## Work instruction
Each line of the data that includes "green" must be copied.

## Data shown
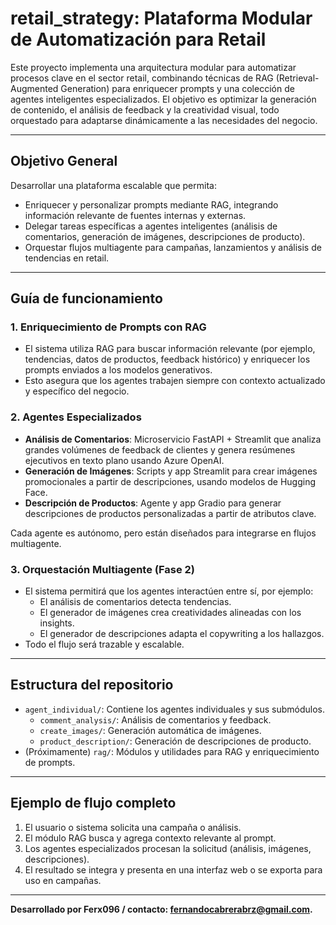 # retail_strategy: Plataforma Modular de Automatización para Retail

Este proyecto implementa una arquitectura modular para automatizar procesos clave en el sector retail, combinando técnicas de RAG (Retrieval-Augmented Generation) para enriquecer prompts y una colección de agentes inteligentes especializados. El objetivo es optimizar la generación de contenido, el análisis de feedback y la creatividad visual, todo orquestado para adaptarse dinámicamente a las necesidades del negocio.

---

## Objetivo General

Desarrollar una plataforma escalable que permita:
- Enriquecer y personalizar prompts mediante RAG, integrando información relevante de fuentes internas y externas.
- Delegar tareas específicas a agentes inteligentes (análisis de comentarios, generación de imágenes, descripciones de producto).
- Orquestar flujos multiagente para campañas, lanzamientos y análisis de tendencias en retail.

---

## Guía de funcionamiento

### 1. Enriquecimiento de Prompts con RAG
- El sistema utiliza RAG para buscar información relevante (por ejemplo, tendencias, datos de productos, feedback histórico) y enriquecer los prompts enviados a los modelos generativos.
- Esto asegura que los agentes trabajen siempre con contexto actualizado y específico del negocio.

### 2. Agentes Especializados
- **Análisis de Comentarios**: Microservicio FastAPI + Streamlit que analiza grandes volúmenes de feedback de clientes y genera resúmenes ejecutivos en texto plano usando Azure OpenAI.
- **Generación de Imágenes**: Scripts y app Streamlit para crear imágenes promocionales a partir de descripciones, usando modelos de Hugging Face.
- **Descripción de Productos**: Agente y app Gradio para generar descripciones de productos personalizadas a partir de atributos clave.

Cada agente es autónomo, pero están diseñados para integrarse en flujos multiagente.

### 3. Orquestación Multiagente (Fase 2)
- El sistema permitirá que los agentes interactúen entre sí, por ejemplo:
    - El análisis de comentarios detecta tendencias.
    - El generador de imágenes crea creatividades alineadas con los insights.
    - El generador de descripciones adapta el copywriting a los hallazgos.
- Todo el flujo será trazable y escalable.

---

## Estructura del repositorio

- `agent_individual/`: Contiene los agentes individuales y sus submódulos.
    - `comment_analysis/`: Análisis de comentarios y feedback.
    - `create_images/`: Generación automática de imágenes.
    - `product_description/`: Generación de descripciones de producto.
- (Próximamente) `rag/`: Módulos y utilidades para RAG y enriquecimiento de prompts.

---

## Ejemplo de flujo completo

1. El usuario o sistema solicita una campaña o análisis.
2. El módulo RAG busca y agrega contexto relevante al prompt.
3. Los agentes especializados procesan la solicitud (análisis, imágenes, descripciones).
4. El resultado se integra y presenta en una interfaz web o se exporta para uso en campañas.

---

**Desarrollado por Ferx096 / contacto: fernandocabrerabrz@gmail.com.**
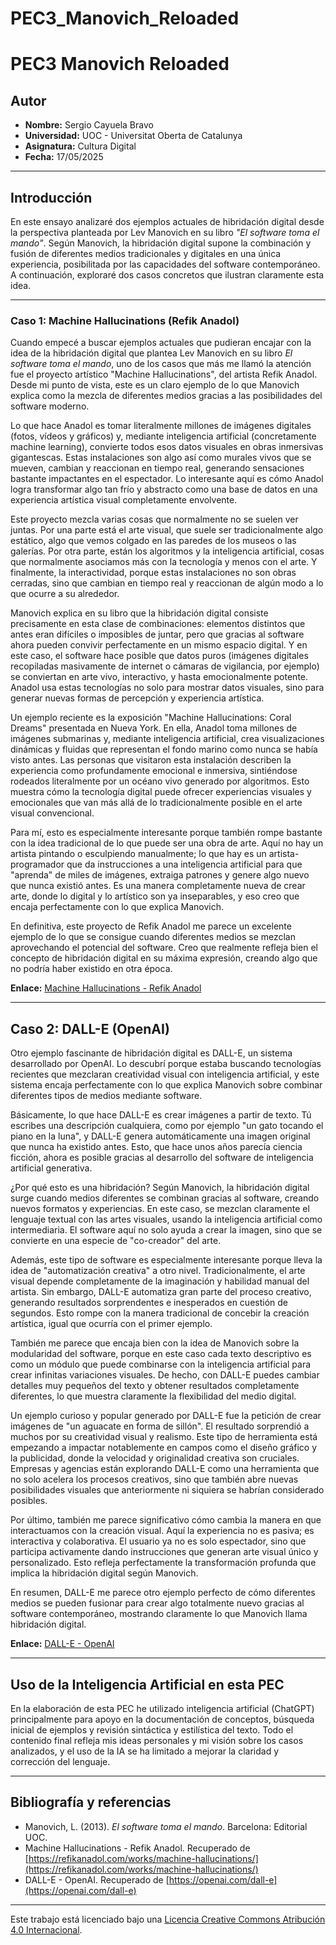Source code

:# PEC3_Manovich_Reloaded

# PEC3 Manovich Reloaded

## Autor
- **Nombre:** Sergio Cayuela Bravo
- **Universidad:** UOC - Universitat Oberta de Catalunya
- **Asignatura:** Cultura Digital
- **Fecha:** 17/05/2025

---

## Introducción

En este ensayo analizaré dos ejemplos actuales de hibridación digital desde la perspectiva planteada por Lev Manovich en su libro *"El software toma el mando"*. Según Manovich, la hibridación digital supone la combinación y fusión de diferentes medios tradicionales y digitales en una única experiencia, posibilitada por las capacidades del software contemporáneo. A continuación, exploraré dos casos concretos que ilustran claramente esta idea.

---

### Caso 1: Machine Hallucinations (Refik Anadol)

Cuando empecé a buscar ejemplos actuales que pudieran encajar con la idea de la hibridación digital que plantea Lev Manovich en su libro *El software toma el mando*, uno de los casos que más me llamó la atención fue el proyecto artístico "Machine Hallucinations", del artista Refik Anadol. Desde mi punto de vista, este es un claro ejemplo de lo que Manovich explica como la mezcla de diferentes medios gracias a las posibilidades del software moderno.

Lo que hace Anadol es tomar literalmente millones de imágenes digitales (fotos, vídeos y gráficos) y, mediante inteligencia artificial (concretamente machine learning), convierte todos esos datos visuales en obras inmersivas gigantescas. Estas instalaciones son algo así como murales vivos que se mueven, cambian y reaccionan en tiempo real, generando sensaciones bastante impactantes en el espectador. Lo interesante aquí es cómo Anadol logra transformar algo tan frío y abstracto como una base de datos en una experiencia artística visual completamente envolvente.

Este proyecto mezcla varias cosas que normalmente no se suelen ver juntas. Por una parte está el arte visual, que suele ser tradicionalmente algo estático, algo que vemos colgado en las paredes de los museos o las galerías. Por otra parte, están los algoritmos y la inteligencia artificial, cosas que normalmente asociamos más con la tecnología y menos con el arte. Y finalmente, la interactividad, porque estas instalaciones no son obras cerradas, sino que cambian en tiempo real y reaccionan de algún modo a lo que ocurre a su alrededor.

Manovich explica en su libro que la hibridación digital consiste precisamente en esta clase de combinaciones: elementos distintos que antes eran difíciles o imposibles de juntar, pero que gracias al software ahora pueden convivir perfectamente en un mismo espacio digital. Y en este caso, el software hace posible que datos puros (imágenes digitales recopiladas masivamente de internet o cámaras de vigilancia, por ejemplo) se conviertan en arte vivo, interactivo, y hasta emocionalmente potente. Anadol usa estas tecnologías no solo para mostrar datos visuales, sino para generar nuevas formas de percepción y experiencia artística.

Un ejemplo reciente es la exposición "Machine Hallucinations: Coral Dreams" presentada en Nueva York. En ella, Anadol toma millones de imágenes submarinas y, mediante inteligencia artificial, crea visualizaciones dinámicas y fluidas que representan el fondo marino como nunca se había visto antes. Las personas que visitaron esta instalación describen la experiencia como profundamente emocional e inmersiva, sintiéndose rodeados literalmente por un océano vivo generado por algoritmos. Esto muestra cómo la tecnología digital puede ofrecer experiencias visuales y emocionales que van más allá de lo tradicionalmente posible en el arte visual convencional.

Para mí, esto es especialmente interesante porque también rompe bastante con la idea tradicional de lo que puede ser una obra de arte. Aquí no hay un artista pintando o esculpiendo manualmente; lo que hay es un artista-programador que da instrucciones a una inteligencia artificial para que "aprenda" de miles de imágenes, extraiga patrones y genere algo nuevo que nunca existió antes. Es una manera completamente nueva de crear arte, donde lo digital y lo artístico son ya inseparables, y eso creo que encaja perfectamente con lo que explica Manovich.

En definitiva, este proyecto de Refik Anadol me parece un excelente ejemplo de lo que se consigue cuando diferentes medios se mezclan aprovechando el potencial del software. Creo que realmente refleja bien el concepto de hibridación digital en su máxima expresión, creando algo que no podría haber existido en otra época.

**Enlace:** [Machine Hallucinations - Refik Anadol](https://refikanadol.com/works/machine-hallucinations/)




---

## Caso 2: DALL-E (OpenAI)

Otro ejemplo fascinante de hibridación digital es DALL-E, un sistema desarrollado por OpenAI. Lo descubrí porque estaba buscando tecnologías recientes que mezclaran creatividad visual con inteligencia artificial, y este sistema encaja perfectamente con lo que explica Manovich sobre combinar diferentes tipos de medios mediante software.

Básicamente, lo que hace DALL-E es crear imágenes a partir de texto. Tú escribes una descripción cualquiera, como por ejemplo "un gato tocando el piano en la luna", y DALL-E genera automáticamente una imagen original que nunca ha existido antes. Esto, que hace unos años parecía ciencia ficción, ahora es posible gracias al desarrollo del software de inteligencia artificial generativa.

¿Por qué esto es una hibridación? Según Manovich, la hibridación digital surge cuando medios diferentes se combinan gracias al software, creando nuevos formatos y experiencias. En este caso, se mezclan claramente el lenguaje textual con las artes visuales, usando la inteligencia artificial como intermediaria. El software aquí no solo ayuda a crear la imagen, sino que se convierte en una especie de "co-creador" del arte.

Además, este tipo de software es especialmente interesante porque lleva la idea de "automatización creativa" a otro nivel. Tradicionalmente, el arte visual depende completamente de la imaginación y habilidad manual del artista. Sin embargo, DALL-E automatiza gran parte del proceso creativo, generando resultados sorprendentes e inesperados en cuestión de segundos. Esto rompe con la manera tradicional de concebir la creación artística, igual que ocurría con el primer ejemplo.

También me parece que encaja bien con la idea de Manovich sobre la modularidad del software, porque en este caso cada texto descriptivo es como un módulo que puede combinarse con la inteligencia artificial para crear infinitas variaciones visuales. De hecho, con DALL-E puedes cambiar detalles muy pequeños del texto y obtener resultados completamente diferentes, lo que muestra claramente la flexibilidad del medio digital.

Un ejemplo curioso y popular generado por DALL-E fue la petición de crear imágenes de "un aguacate en forma de sillón". El resultado sorprendió a muchos por su creatividad visual y realismo. Este tipo de herramienta está empezando a impactar notablemente en campos como el diseño gráfico y la publicidad, donde la velocidad y originalidad creativa son cruciales. Empresas y agencias están explorando DALL-E como una herramienta que no solo acelera los procesos creativos, sino que también abre nuevas posibilidades visuales que anteriormente ni siquiera se habrían considerado posibles.

Por último, también me parece significativo cómo cambia la manera en que interactuamos con la creación visual. Aquí la experiencia no es pasiva; es interactiva y colaborativa. El usuario ya no es solo espectador, sino que participa activamente dando instrucciones que generan arte visual único y personalizado. Esto refleja perfectamente la transformación profunda que implica la hibridación digital según Manovich.

En resumen, DALL-E me parece otro ejemplo perfecto de cómo diferentes medios se pueden fusionar para crear algo totalmente nuevo gracias al software contemporáneo, mostrando claramente lo que Manovich llama hibridación digital.

**Enlace:** [DALL-E - OpenAI](https://openai.com/dall-e)



---

## Uso de la Inteligencia Artificial en esta PEC

En la elaboración de esta PEC he utilizado inteligencia artificial (ChatGPT) principalmente para apoyo en la documentación de conceptos, búsqueda inicial de ejemplos y revisión sintáctica y estilística del texto. Todo el contenido final refleja mis ideas personales y mi visión sobre los casos analizados, y el uso de la IA se ha limitado a mejorar la claridad y corrección del lenguaje.

---

## Bibliografía y referencias

- Manovich, L. (2013). *El software toma el mando*. Barcelona: Editorial UOC.
- Machine Hallucinations - Refik Anadol. Recuperado de [https://refikanadol.com/works/machine-hallucinations/](https://refikanadol.com/works/machine-hallucinations/)
- DALL-E - OpenAI. Recuperado de [https://openai.com/dall-e](https://openai.com/dall-e)

---

Este trabajo está licenciado bajo una [Licencia Creative Commons Atribución 4.0 Internacional](https://creativecommons.org/licenses/by/4.0/).

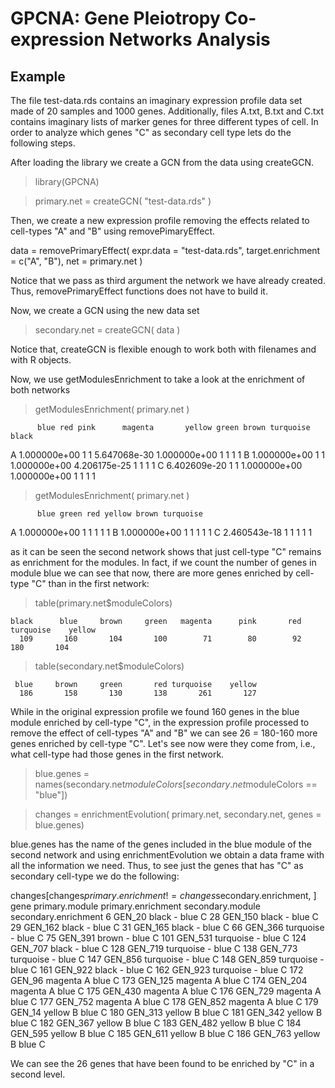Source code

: # GPCNA: Gene Pleiotropy Co-expression Networks Analysis

## Example

The file test-data.rds contains an imaginary expression profile data set made of 20 samples and 1000 genes. Additionally, files A.txt, B.txt and C.txt contains imaginary lists of marker genes for three different types of cell. In order to analyze which genes "C" as secondary cell type lets do the following steps.

After loading the library we create a GCN from the data using createGCN.

> library(GPCNA)

> primary.net = createGCN( "test-data.rds" )

Then, we create a new expression profile removing the effects related to cell-types "A" and "B" using removePimaryEffect.

data = removePrimaryEffect( expr.data = "test-data.rds", target.enrichment = c("A", "B"), net = primary.net )

Notice that we pass as third argument the network we have already created. Thus, removePrimaryEffect functions does not have to build it. 

Now, we create a GCN using the new data set

> secondary.net = createGCN( data )

Notice that, createGCN is flexible enough to work both with filenames and with R objects. 

Now, we use getModulesEnrichment to take a look at the enrichment of both networks

> getModulesEnrichment( primary.net )

          blue red pink      magenta       yellow green brown turquoise black
A 1.000000e+00   1    1 5.647068e-30 1.000000e+00     1     1         1     1
B 1.000000e+00   1    1 1.000000e+00 4.206175e-25     1     1         1     1
C 6.402609e-20   1    1 1.000000e+00 1.000000e+00     1     1         1     1

> getModulesEnrichment( primary.net )

          blue green red yellow brown turquoise
A 1.000000e+00     1   1      1     1         1
B 1.000000e+00     1   1      1     1         1
C 2.460543e-18     1   1      1     1         1

as it can be seen the second network shows that just cell-type "C" remains as enrichment for the modules. In fact, if we count the number of genes in module blue we can see that now, there are more genes enriched by cell-type "C" than in the first network:

> table(primary.net$moduleColors)

    black      blue     brown     green   magenta      pink       red turquoise    yellow 
      109       160       104       100        71        80        92       180       104 
> table(secondary.net$moduleColors)

     blue     brown     green       red turquoise    yellow 
      186       158       130       138       261       127 

While in the original expression profile we found 160 genes in the blue module enriched by cell-type "C", in the expression profile processed to remove the effect of cell-types "A" and "B" we can see 26 = 180-160 more genes enriched by cell-type "C". Let's see now were they come from, i.e., what cell-type had those genes in the first network.

> blue.genes = names(secondary.net$moduleColors[secondary.net$moduleColors == "blue"])

> changes = enrichmentEvolution( primary.net, secondary.net, genes = blue.genes)

blue.genes has the name of the genes included in the blue module of the second network and using enrichmentEvolution we obtain a data frame with all the information we need. Thus, to see just the genes that has "C" as secondary cell-type we do the following:

changes[changes$primary.enrichment != changes$secondary.enrichment, ]
       gene primary.module primary.enrichment secondary.module secondary.enrichment
6    GEN_20          black                  -             blue                    C
28  GEN_150          black                  -             blue                    C
29  GEN_162          black                  -             blue                    C
31  GEN_165          black                  -             blue                    C
66  GEN_366      turquoise                  -             blue                    C
75  GEN_391          brown                  -             blue                    C
101 GEN_531      turquoise                  -             blue                    C
124 GEN_707          black                  -             blue                    C
128 GEN_719      turquoise                  -             blue                    C
138 GEN_773      turquoise                  -             blue                    C
147 GEN_856      turquoise                  -             blue                    C
148 GEN_859      turquoise                  -             blue                    C
161 GEN_922          black                  -             blue                    C
162 GEN_923      turquoise                  -             blue                    C
172  GEN_96        magenta                  A             blue                    C
173 GEN_125        magenta                  A             blue                    C
174 GEN_204        magenta                  A             blue                    C
175 GEN_430        magenta                  A             blue                    C
176 GEN_729        magenta                  A             blue                    C
177 GEN_752        magenta                  A             blue                    C
178 GEN_852        magenta                  A             blue                    C
179  GEN_14         yellow                  B             blue                    C
180 GEN_313         yellow                  B             blue                    C
181 GEN_342         yellow                  B             blue                    C
182 GEN_367         yellow                  B             blue                    C
183 GEN_482         yellow                  B             blue                    C
184 GEN_595         yellow                  B             blue                    C
185 GEN_611         yellow                  B             blue                    C
186 GEN_763         yellow                  B             blue                    C

We can see the 26 genes that have been found to be enriched by "C" in a second level.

## Reply
          blue red pink      magenta       yellow green brown turquoise black
          blue green red yellow brown turquoise
    black      blue     brown     green   magenta      pink       red turquoise    yellow 
     blue     brown     green       red turquoise    yellow 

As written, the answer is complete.